リポジトリはこちら(使い方・設定など): acomo-mcp-server(GitHub)

この記事では、今回の MCP サーバーを実装・公開する中で得た知見を紹介します。

2. acomoとは

acomo は、申請・承認などの社内業務フロー(稟議・経費申請・人事手続きなど)を API で扱えるヘッドレス型のワークフロー SaaS です。
バックエンドのワークフロー基盤は acomo が担い API を公開するため、フロントエンドは開発者が好きなフレームワークで UI/UX を自由に設計できる思想です。
API 仕様は OpenAPI 仕様として公開し、 信頼できる唯一の情報源 (SSOT: single source of truth) にしています。

公式サイトはこちら(サービス概要・機能紹介・ドキュメントなど): acomo 公式サイト

3. AIコーディングアシスタントとMCP

最近、AI をアシスタントにコードを書く開発が一般化してきました。
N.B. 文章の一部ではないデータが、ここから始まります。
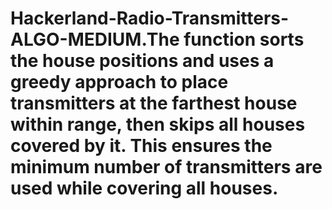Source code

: # Hackerland-Radio-Transmitters-ALGO-MEDIUM.The function sorts the house positions and uses a greedy approach to place transmitters at the farthest house within range, then skips all houses covered by it. This ensures the minimum number of transmitters are used while covering all houses.
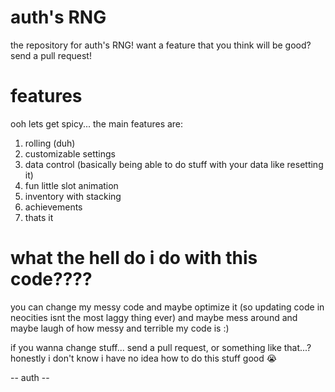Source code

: # auth's RNG
the repository for auth's RNG! want a feature that you think will be good? send a pull request!

# features
ooh lets get spicy...
the main features are:

1. rolling (duh)
2. customizable settings
3. data control (basically being able to do stuff with your data like resetting it)
4. fun little slot animation
5. inventory with stacking
6. achievements
7. thats it

# what the hell do i do with this code????
you can change my messy code and maybe optimize it (so updating code in neocities isnt the most laggy thing ever)
and maybe mess around and maybe laugh of how messy and terrible my code is :)

if you wanna change stuff... send a pull request, or something like that...? honestly i don't know i have no idea how to do this stuff good :sob:

-- auth --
Cursor や Claude Code のような「AI コーディングアシスタント」を使うスタイルです。
その中でも、ざっくりした意図や方向性を自然言語で伝え、アシスタントがコード生成→実行→修正を対話的に回すスタイルは Vibe Coding と呼ばれます。
acomo の開発チームでも、日頃から AI コーディングアシスタントを積極的に活用しています。

3.1 MCPの役割

このスタイルを下支えする基盤が MCP(Model Context Protocol)です。
生成 AI が外部データや API/ツールに安全にアクセスするための共通インターフェースです。
クライアント(例: AI コーディングアシスタント)とサーバーが連携し、サーバー側は次の 3 要素を公開します。

  • ツール(Tools): 外部システムとの相互作用を可能にする機能です。API 呼び出し、ファイルシステム操作、データベースアクセスなど、AI モデルが直接実行できない外部操作を代理実行する役割を果たします。
  • リソース(Resources): URI ベースでコンテンツを提供し、ドキュメント、仕様書、ガイドラインなどの静的な参照情報をモデルのコンテキストに組み込む仕組みとして機能します。
  • プロンプト(Prompts): テンプレート化された会話の開始点として、複数のリソースやツールを組み合わせ、引数を受け取って一貫した手順を実行するための仕組みです。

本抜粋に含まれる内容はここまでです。